[Records supplied]

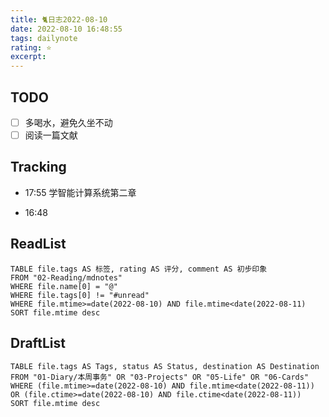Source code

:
```yaml
---
title: 🐈日志2022-08-10
date: 2022-08-10 16:48:55
tags: dailynote
rating: ⭐️
excerpt: 
---
```

## TODO
- [ ] 多喝水，避免久坐不动
- [ ] 阅读一篇文献

## Tracking

- 17:55 学智能计算系统第二章

- 16:48 


## ReadList 
<!--此处显示今日已阅读文献-->
```dataview
TABLE file.tags AS 标签, rating AS 评分, comment AS 初步印象
FROM "02-Reading/mdnotes"
WHERE file.name[0] = "@"
WHERE file.tags[0] != "#unread"
WHERE file.mtime>=date(2022-08-10) AND file.mtime<date(2022-08-11)
SORT file.mtime desc
```

## DraftList
<!--此处显示今日新增或修改的草稿或其它非文献笔记文件-->

```dataview
TABLE file.tags AS Tags, status AS Status, destination AS Destination
FROM "01-Diary/本周事务" OR "03-Projects" OR "05-Life" OR "06-Cards"
WHERE (file.mtime>=date(2022-08-10) AND file.mtime<date(2022-08-11)) OR (file.ctime>=date(2022-08-10) AND file.ctime<date(2022-08-11))
SORT file.mtime desc
```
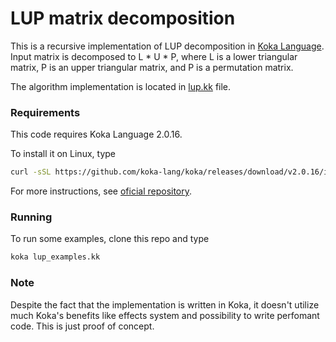 # LUP matrix decomposition

This is a recursive implementation of LUP decomposition in [Koka Language](https://koka-lang.github.io/koka/doc/index.html). Input matrix is decomposed to L * U * P, where L is a lower triangular matrix, P is an upper triangular matrix, and P is a permutation matrix.

The algorithm implementation is located in [lup.kk](./lup.kk) file.

### Requirements

This code requires Koka Language 2.0.16.

To install it on Linux, type

```bash
curl -sSL https://github.com/koka-lang/koka/releases/download/v2.0.16/install.sh | sh
```

For more instructions, see [oficial repository](https://github.com/koka-lang/koka/releases/v2.0.16/).

### Running

To run some examples, clone this repo and type

```bash
koka lup_examples.kk
```

### Note

Despite the fact that the implementation is written in Koka, it doesn't utilize much Koka's benefits like effects system and possibility to write perfomant code. This is just proof of concept.
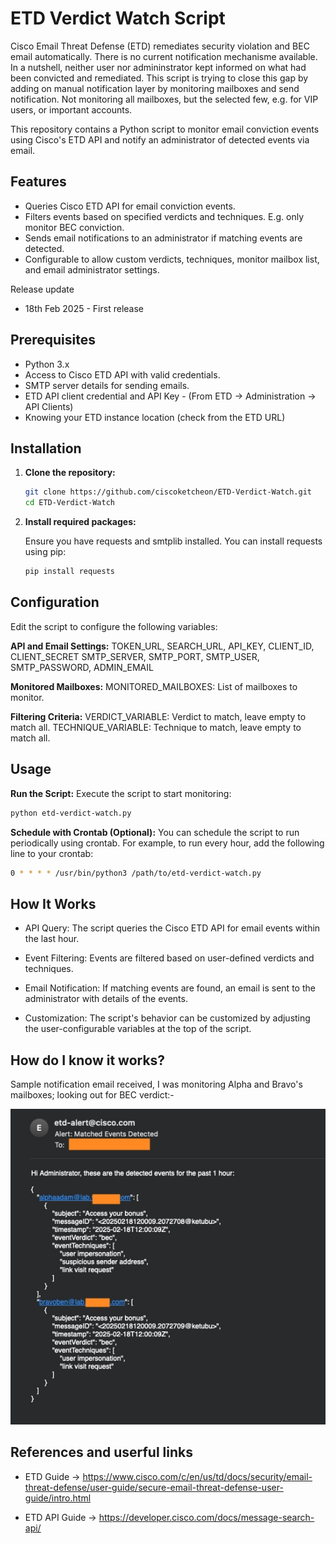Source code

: # ETD Verdict Watch Script

Cisco Email Threat Defense (ETD) remediates security violation and BEC email automatically. There is no current notification mechanisme available. In a nutshell, neither user nor admininstrator kept informed on what had been convicted and remediated. This script is trying to close this gap by adding on manual notification layer by monitoring mailboxes and send notification. Not monitoring all mailboxes, but the selected few, e.g. for VIP users, or important accounts.  

This repository contains a Python script to monitor email conviction events using Cisco's ETD API and notify an administrator of detected events via email.

## Features

- Queries Cisco ETD API for email conviction events.
- Filters events based on specified verdicts and techniques. E.g. only monitor BEC conviction. 
- Sends email notifications to an administrator if matching events are detected.
- Configurable to allow custom verdicts, techniques, monitor mailbox list, and email administrator settings.


Release update
- 18th Feb 2025 - First release 

## Prerequisites

- Python 3.x
- Access to Cisco ETD API with valid credentials.
- SMTP server details for sending emails.
- ETD API client credential and API Key - (From ETD -> Administration -> API Clients)
- Knowing your ETD instance location (check from the ETD URL)

## Installation

1. **Clone the repository:**

   ```bash
   git clone https://github.com/ciscoketcheon/ETD-Verdict-Watch.git
   cd ETD-Verdict-Watch
   ```

2. **Install required packages:**

   Ensure you have requests and smtplib installed. You can install requests using pip:
   ```bash
   pip install requests
   ```

## Configuration

Edit the script to configure the following variables:

   **API and Email Settings:**
        TOKEN_URL, SEARCH_URL, API_KEY, CLIENT_ID, CLIENT_SECRET
        SMTP_SERVER, SMTP_PORT, SMTP_USER, SMTP_PASSWORD, ADMIN_EMAIL

   **Monitored Mailboxes:**
        MONITORED_MAILBOXES: List of mailboxes to monitor.

   **Filtering Criteria:**
        VERDICT_VARIABLE: Verdict to match, leave empty to match all.
        TECHNIQUE_VARIABLE: Technique to match, leave empty to match all.

## Usage

   **Run the Script:**
   Execute the script to start monitoring:
   ```bash
   python etd-verdict-watch.py
   ```

**Schedule with Crontab (Optional):**
   You can schedule the script to run periodically using crontab. For example, to run every hour, add the following line to your crontab:
   ```bash
   0 * * * * /usr/bin/python3 /path/to/etd-verdict-watch.py
   ```

## How It Works

- API Query: The script queries the Cisco ETD API for email events within the last hour.

- Event Filtering: Events are filtered based on user-defined verdicts and techniques.

- Email Notification: If matching events are found, an email is sent to the administrator with details of the events.

- Customization: The script's behavior can be customized by adjusting the user-configurable variables at the top of the script.


## How do I know it works?

Sample notification email received, I was monitoring Alpha and Bravo's mailboxes; looking out for BEC verdict:-

![](notification.jpg)



## References and userful links

- ETD Guide -> https://www.cisco.com/c/en/us/td/docs/security/email-threat-defense/user-guide/secure-email-threat-defense-user-guide/intro.html

- ETD API Guide -> https://developer.cisco.com/docs/message-search-api/
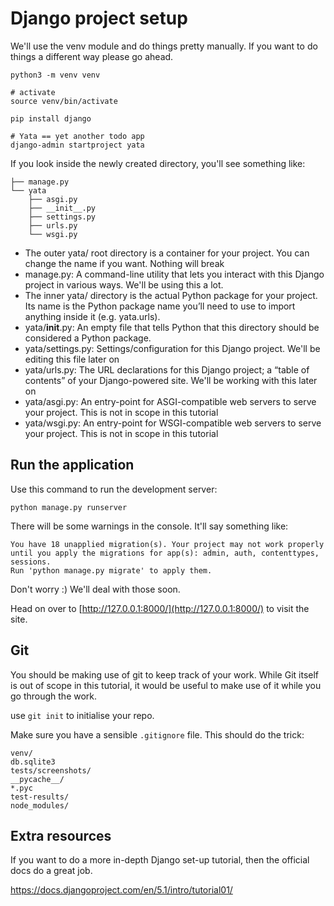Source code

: # Django project setup 

We'll use the venv module and do things pretty manually. If you want to do things a different way please go ahead.

```
python3 -m venv venv

# activate 
source venv/bin/activate

pip install django

# Yata == yet another todo app
django-admin startproject yata
```

If you look inside the newly created directory, you'll see something like:

```
├── manage.py
└── yata
    ├── asgi.py
    ├── __init__.py
    ├── settings.py
    ├── urls.py
    └── wsgi.py
```

- The outer yata/ root directory is a container for your project. You can change the name if you want. Nothing will break
- manage.py: A command-line utility that lets you interact with this Django project in various ways. We'll be using this a lot.
- The inner yata/ directory is the actual Python package for your project. Its name is the Python package name you’ll need to use to import anything inside it (e.g. yata.urls).
- yata/__init__.py: An empty file that tells Python that this directory should be considered a Python package.
- yata/settings.py: Settings/configuration for this Django project. We'll be editing this file later on
- yata/urls.py: The URL declarations for this Django project; a “table of contents” of your Django-powered site. We'll be working with this later on
- yata/asgi.py: An entry-point for ASGI-compatible web servers to serve your project. This is not in scope in this tutorial
- yata/wsgi.py: An entry-point for WSGI-compatible web servers to serve your project. This is not in scope in this tutorial 

## Run the application 

Use this command to run the development server: 

```
python manage.py runserver
```

There will be some warnings in the console. It'll say something like:

```
You have 18 unapplied migration(s). Your project may not work properly until you apply the migrations for app(s): admin, auth, contenttypes, sessions.
Run 'python manage.py migrate' to apply them.
```

Don't worry :) We'll deal with those soon.

Head on over to [http://127.0.0.1:8000/](http://127.0.0.1:8000/) to visit the site.

## Git

You should be making use of git to keep track of your work.  While Git itself is out of scope in this tutorial, it would be useful to make use of it while you go through the work.

use `git init` to initialise your repo.

Make sure you have a sensible `.gitignore` file. This should do the trick:

```
venv/
db.sqlite3
tests/screenshots/
__pycache__/
*.pyc
test-results/
node_modules/
```

## Extra resources

If you want to do a more in-depth Django set-up tutorial, then the official docs do a great job.

https://docs.djangoproject.com/en/5.1/intro/tutorial01/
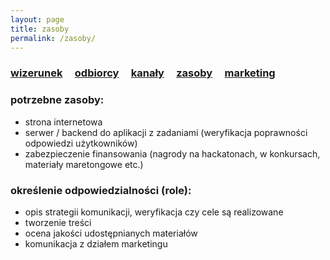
 ```yaml
---
layout: page
title: zasoby
permalink: /zasoby/
---
```



<h3>
    <a href="{{ site.baseurl }}/wizerunek">wizerunek</a> &nbsp; &nbsp;
    <a href="{{ site.baseurl }}/odbiorcy">odbiorcy</a> &nbsp; &nbsp;
    <a href="{{ site.baseurl }}/kanaly">kanały</a> &nbsp; &nbsp;
    <a href="{{ site.baseurl }}/zasoby">zasoby</a> &nbsp; &nbsp;
    <a href="{{ site.baseurl }}/pop">marketing</a> &nbsp; &nbsp;
</h3>

### potrzebne zasoby:

<ul>
    <li> strona internetowa </li>
    <li> serwer / backend  do aplikacji z zadaniami (weryfikacja poprawności odpowiedzi użytkowników) </li>
    <li> zabezpieczenie finansowania (nagrody na hackatonach, w konkursach, materiały maretongowe etc.) </li>
</ul>

### określenie odpowiedzialności (role):

<ul>
    <li> opis strategii komunikacji, weryfikacja czy cele są realizowane </li>
    <li> tworzenie treści </li>
    <li> ocena jakości udostępnianych materiałów </li>
    <li> komunikacja z działem marketingu </li>
</ul>

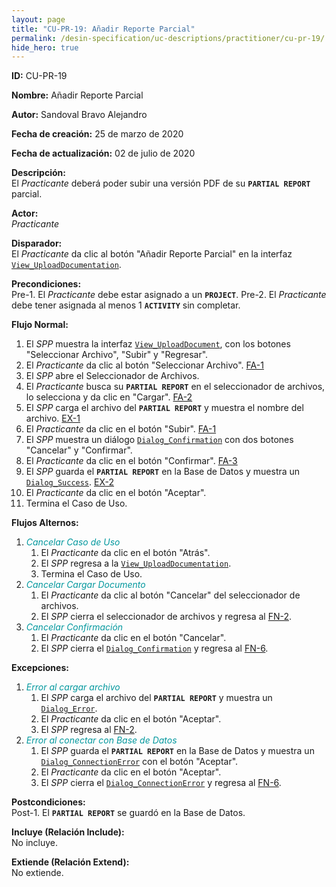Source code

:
 ```yaml
---
layout: page
title: "CU-PR-19: Añadir Reporte Parcial"
permalink: /desin-specification/uc-descriptions/practitioner/cu-pr-19/
hide_hero: true
---
```

<style>
   a.disabled {
      color: #03989E;
      pointer-events: none;
      cursor: default;
   }
</style>

**ID:** CU-PR-19

**Nombre:** Añadir Reporte Parcial

**Autor:** Sandoval Bravo Alejandro

**Fecha de creación:** 25 de marzo de 2020

**Fecha de actualización:** 02 de julio de 2020

**Descripción:**  
El *Practicante* deberá poder subir una versión PDF de su **`PARTIAL REPORT`** parcial.

**Actor:**  
*Practicante*

**Disparador:**  
El *Practicante* da clic al botón "Añadir Reporte Parcial" en la interfaz [`View_UploadDocumentation`][VUDC].

**Precondiciones:**  
Pre-1. El *Practicante* debe estar asignado a un **`PROJECT`**.
Pre-2. El *Practicante* debe tener asignada al menos 1 **`ACTIVITY`** sin completar.

**Flujo Normal:**
  1. El *SPP* muestra la interfaz [`View_UploadDocument`][VUDT], con los botones "Seleccionar Archivo", "Subir" y "Regresar".
  2. El <a id="fn_2"></a> *Practicante* da clic al botón "Seleccionar Archivo". <a href="#fa_1">FA-1</a>
  3. El *SPP* abre el Seleccionador de Archivos.
  4. El *Practicante* busca su **`PARTIAL REPORT`** en el seleccionador de archivos, lo selecciona y da clic en "Cargar". <a href="fa_2">FA-2</a>
  5. El *SPP* carga el archivo del **`PARTIAL REPORT`** y muestra el nombre del archivo. <a href="ex_1">EX-1</a>
  6. El <a id="fn_6"></a> *Practicante* da clic en el botón "Subir". <a href="#fa_1">FA-1</a>
  7. El *SPP* muestra un diálogo [`Dialog_Confirmation`][DLCO] con dos botones "Cancelar" y "Confirmar".
  8. El *Practicante* da clic en el botón "Confirmar". <a href="#fa_3">FA-3</a>
  9. El *SPP* guarda el **`PARTIAL REPORT`** en la Base de Datos y muestra un [`Dialog_Success`][DLSU]. <a href="#ex_2">EX-2</a>
  10. El *Practicante* da clic en el botón "Aceptar".
  11. Termina el Caso de Uso.

**Flujos Alternos:**
  1. <a id="fa_1" class="disabled"><i>Cancelar Caso de Uso</i></a>
     1. El *Practicante* da clic en el botón "Atrás".
     2. El *SPP* regresa a la [`View_UploadDocumentation`][VUDC].
     3. Termina el Caso de Uso.
  2. <a id="fa_2" class="disabled"><i>Cancelar Cargar Documento</i></a>
     1. El *Practicante* da clic al botón "Cancelar" del seleccionador de archivos.
     2. El *SPP* cierra el seleccionador de archivos y regresa al <a href="#fn_2">FN-2</a>.
  3. <a id="fa_3" class="disabled"><i>Cancelar Confirmación</i></a>
     1. El *Practicante* da clic en el botón "Cancelar".
     2. El *SPP* cierra el [`Dialog_Confirmation`][DLCO] y regresa al <a href="#fn_6">FN-6</a>.

**Excepciones:**
   1. <a id="ex_1" class="disabled"><i>Error al cargar archivo</i></a>
      1. El *SPP* carga el archivo del **`PARTIAL REPORT`** y muestra un [`Dialog_Error`][DLER].
      2. El *Practicante* da clic en el botón "Aceptar".
      3. El *SPP* regresa al <a href="#fn_2">FN-2</a>.
   2. <a id="ex_2" class="disabled"><i>Error al conectar con Base de Datos</i></a>
      1. El *SPP* guarda el **`PARTIAL REPORT`** en la Base de Datos y muestra un [`Dialog_ConnectionError`][DLCE] con el botón "Aceptar".
      2. El *Practicante* da clic en el botón "Aceptar".
      3. El *SPP* cierra el [`Dialog_ConnectionError`][DLCE] y regresa al <a href="#fn_6">FN-6</a>.

**Postcondiciones:**  
Post-1. El **`PARTIAL REPORT`** se guardó en la Base de Datos.

**Incluye (Relación Include):**  
No incluye.

**Extiende (Relación Extend):**  
No extiende.

[VUDC]: https://raw.githubusercontent.com/Phalord/PracticasProfesionales/gh-pages/assets/imgs/prototypes/practitioner/View_UploadDocumentation.png "`View_UploadDocumentation` Prototype"
[VUDT]: https://raw.githubusercontent.com/Phalord/PracticasProfesionales/gh-pages/assets/imgs/prototypes/generals/View_UploadDocument.png "`View_UploadDocument` Prototype"
[DLCO]: https://raw.githubusercontent.com/Phalord/PracticasProfesionales/gh-pages/assets/imgs/prototypes/generals/Dialog_Confirmation.png "`Dialog_Confirmation` Prototype"
[DLSU]: https://raw.githubusercontent.com/Phalord/PracticasProfesionales/gh-pages/assets/imgs/prototypes/generals/Dialog_Success.png "`Dialog_Success` Prototype"
[DLCE]: https://raw.githubusercontent.com/Phalord/PracticasProfesionales/gh-pages/assets/imgs/prototypes/generals/Dialog_ConnectionError.png "`Dialog_ConnectionError` Prototype"
[DLER]: https://raw.githubusercontent.com/Phalord/PracticasProfesionales/gh-pages/assets/imgs/prototypes/generals/Dialog_Error.png "`Dialog_Error` Prototype"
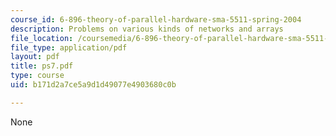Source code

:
 ```yaml
---
course_id: 6-896-theory-of-parallel-hardware-sma-5511-spring-2004
description: Problems on various kinds of networks and arrays
file_location: /coursemedia/6-896-theory-of-parallel-hardware-sma-5511-spring-2004/b171d2a7ce5a9d1d49077e4903680c0b_ps7.pdf
file_type: application/pdf
layout: pdf
title: ps7.pdf
type: course
uid: b171d2a7ce5a9d1d49077e4903680c0b

---
```

None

[/Records supplied]

**Task item**
Copy out only the lines of the records above from the one with "Execute the script" through the one with "- ETD Guide", exactly as they stand, both included.

**Output for this task**
   Execute the script to start monitoring:
   ```bash
   python etd-verdict-watch.py
   ```

**Schedule with Crontab (Optional):**
   You can schedule the script to run periodically using crontab. For example, to run every hour, add the following line to your crontab:
   ```bash
   0 * * * * /usr/bin/python3 /path/to/etd-verdict-watch.py
   ```

## How It Works

- API Query: The script queries the Cisco ETD API for email events within the last hour.

- Event Filtering: Events are filtered based on user-defined verdicts and techniques.

- Email Notification: If matching events are found, an email is sent to the administrator with details of the events.

- Customization: The script's behavior can be customized by adjusting the user-configurable variables at the top of the script.


## How do I know it works?

Sample notification email received, I was monitoring Alpha and Bravo's mailboxes; looking out for BEC verdict:-

![](notification.jpg)



## References and userful links

- ETD Guide -> https://www.cisco.com/c/en/us/td/docs/security/email-threat-defense/user-guide/secure-email-threat-defense-user-guide/intro.html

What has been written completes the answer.